Читаем Философский комментарий. Статьи, рецензии, публицистика 1997 - 2015 полностью

И.С.: Борис Успенский, действительно, немало сделал для того, чтобы осветить специфику русской культуры и истории. Но, принимая многие из его тезисов, я все-таки думаю о ней несколько иначе, чем он. Если всерьез отвечать на твой вопрос, то пришлось бы слишком долго разглагольствовать. Давай откажемся от подробного выяснения причин и лишь констатируем, что принятие Гришкой образа мертвого царевича было какой-то извращенной формой кенозиса. Понятие кенозиса определил, как все знают, апостол Павел. Для православия он был самым главным авторитетом после Христа. Когда на Руси стала зарождаться секуляризация культуры, она осуществлялась как своего рода профанный кенозис. В порыве самоуничижения русский народ постепенно приучал себя разыгрывать чужую роль, культурную модель западноевропейского происхождения, которые, вообще-то, были навязаны ему сверху. Упрощаю, потому что не могу входить сейчас в детали этого, на деле очень сложно протекавшего процесса. Отказ от собственной истории был внутренним поражением русских. Отсюда наши многочисленные неудачи в ХХ веке, когда Россия попыталась перегнать, превзойти Запад, по модели которого она себя и строила. Америке же вовсе не приходилось отказываться от собственного прошлого, которого у нее попросту не было. По проницательнейшему соображению А. де Токвиля, американская демократия выросла из права детей поровну делить наследство родителей. Такое законодательство, скажу я, могло возникнуть именно там, где нет традиции как самоценности, где нет владения ею. Что до России, то здесь наблюдается неизбывная двойственность, проистекающая из конфликта между имманентной этому региону историей и той, что трансцендентна ему. Несоответствие двух историй находит свое выражение в гражданской войне, каковой может быть и пугачевщина, и контроверза западников и славянофилов. В Америке такого нет.

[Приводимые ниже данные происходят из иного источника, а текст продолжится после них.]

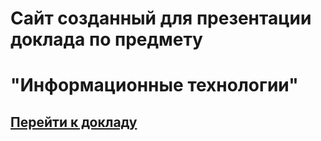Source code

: # Сайт созданный для презентации доклада по предмету 
# "Информационные технологии"

## [ Перейти к докладу ](base/base.md)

А.П.: Подожди, в Америке же была гражданская война! И далее: значит, нынешняя война в Чечне — такая же внутренняя, как пугачевщина?

И.С.: Кто же будет спорить насчет факта гражданской войны в США? Северяне осилили южан. Две стороны боролись за третьи лица — за статус тех, кто являлся рабами. В России тоже были третьи лица — крепостные. Их освобождение, как известно, не вызвало непримиримого раскола общества, вооруженной конфронтации его субсистем, на что надеялись в своем противостоянии царизму революционеры-разночинцы. Как раз здесь кроется глубинная разница между внутринациональной агрессивностью американцев и русских. Первым не нужно истреблять противников, потому что они бьются не по-гегелевски, не на смерть, а за определение третьего данного. Для русских же tertiumnondatur. Отсюда неописуемый садизм нашего бунта. Его-то и боится правительство, не допуская даже расчленения социума на гражданское и огосударствленное общества. Американцы совершили антиколониальную революцию, стряхнув с себя иго рабской налоговой зависимости от Великобритании. Затем они попросту повторили эту освободительную войну, в результате чего северяне принудили южан отказаться от рабовладения. Вопрос о нем, впрочем, был на повестке дня уже при Джефферсоне.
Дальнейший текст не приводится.